Exercise
From the first line to the last, give the records again exactly.

Source texts of formatted documents:
Content starts

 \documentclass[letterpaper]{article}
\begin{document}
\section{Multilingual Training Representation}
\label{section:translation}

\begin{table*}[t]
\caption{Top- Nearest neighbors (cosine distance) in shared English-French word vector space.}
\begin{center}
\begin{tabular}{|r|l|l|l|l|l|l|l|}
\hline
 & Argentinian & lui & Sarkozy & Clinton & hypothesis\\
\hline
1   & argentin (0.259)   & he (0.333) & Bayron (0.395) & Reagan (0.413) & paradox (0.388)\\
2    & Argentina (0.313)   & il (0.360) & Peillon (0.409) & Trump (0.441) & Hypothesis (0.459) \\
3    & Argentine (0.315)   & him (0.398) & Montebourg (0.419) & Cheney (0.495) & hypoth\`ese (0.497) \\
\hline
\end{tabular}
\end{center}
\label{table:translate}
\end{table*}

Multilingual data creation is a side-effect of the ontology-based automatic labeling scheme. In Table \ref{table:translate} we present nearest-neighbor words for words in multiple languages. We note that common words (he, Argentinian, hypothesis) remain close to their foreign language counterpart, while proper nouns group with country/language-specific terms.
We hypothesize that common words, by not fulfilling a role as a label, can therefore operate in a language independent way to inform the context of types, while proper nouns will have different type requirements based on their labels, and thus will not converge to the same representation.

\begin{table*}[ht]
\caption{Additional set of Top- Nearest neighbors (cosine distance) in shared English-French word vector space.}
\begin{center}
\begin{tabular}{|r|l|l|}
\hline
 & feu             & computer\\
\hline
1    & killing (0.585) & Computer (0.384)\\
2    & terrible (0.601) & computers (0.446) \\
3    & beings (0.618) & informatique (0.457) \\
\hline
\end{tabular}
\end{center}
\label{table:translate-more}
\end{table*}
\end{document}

Content ends

Solved exercise
 \documentclass[letterpaper]{article}
\begin{document}
\section{Multilingual Training Representation}
\label{section:translation}

\begin{table*}[t]
\caption{Top- Nearest neighbors (cosine distance) in shared English-French word vector space.}
\begin{center}
\begin{tabular}{|r|l|l|l|l|l|l|l|}
\hline
 & Argentinian & lui & Sarkozy & Clinton & hypothesis\\
\hline
1   & argentin (0.259)   & he (0.333) & Bayron (0.395) & Reagan (0.413) & paradox (0.388)\\
2    & Argentina (0.313)   & il (0.360) & Peillon (0.409) & Trump (0.441) & Hypothesis (0.459) \\
3    & Argentine (0.315)   & him (0.398) & Montebourg (0.419) & Cheney (0.495) & hypoth\`ese (0.497) \\
\hline
\end{tabular}
\end{center}
\label{table:translate}
\end{table*}

Multilingual data creation is a side-effect of the ontology-based automatic labeling scheme. In Table \ref{table:translate} we present nearest-neighbor words for words in multiple languages. We note that common words (he, Argentinian, hypothesis) remain close to their foreign language counterpart, while proper nouns group with country/language-specific terms.
We hypothesize that common words, by not fulfilling a role as a label, can therefore operate in a language independent way to inform the context of types, while proper nouns will have different type requirements based on their labels, and thus will not converge to the same representation.

\begin{table*}[ht]
\caption{Additional set of Top- Nearest neighbors (cosine distance) in shared English-French word vector space.}
\begin{center}
\begin{tabular}{|r|l|l|}
\hline
 & feu             & computer\\
\hline
1    & killing (0.585) & Computer (0.384)\\
2    & terrible (0.601) & computers (0.446) \\
3    & beings (0.618) & informatique (0.457) \\
\hline
\end{tabular}
\end{center}
\label{table:translate-more}
\end{table*}
\end{document}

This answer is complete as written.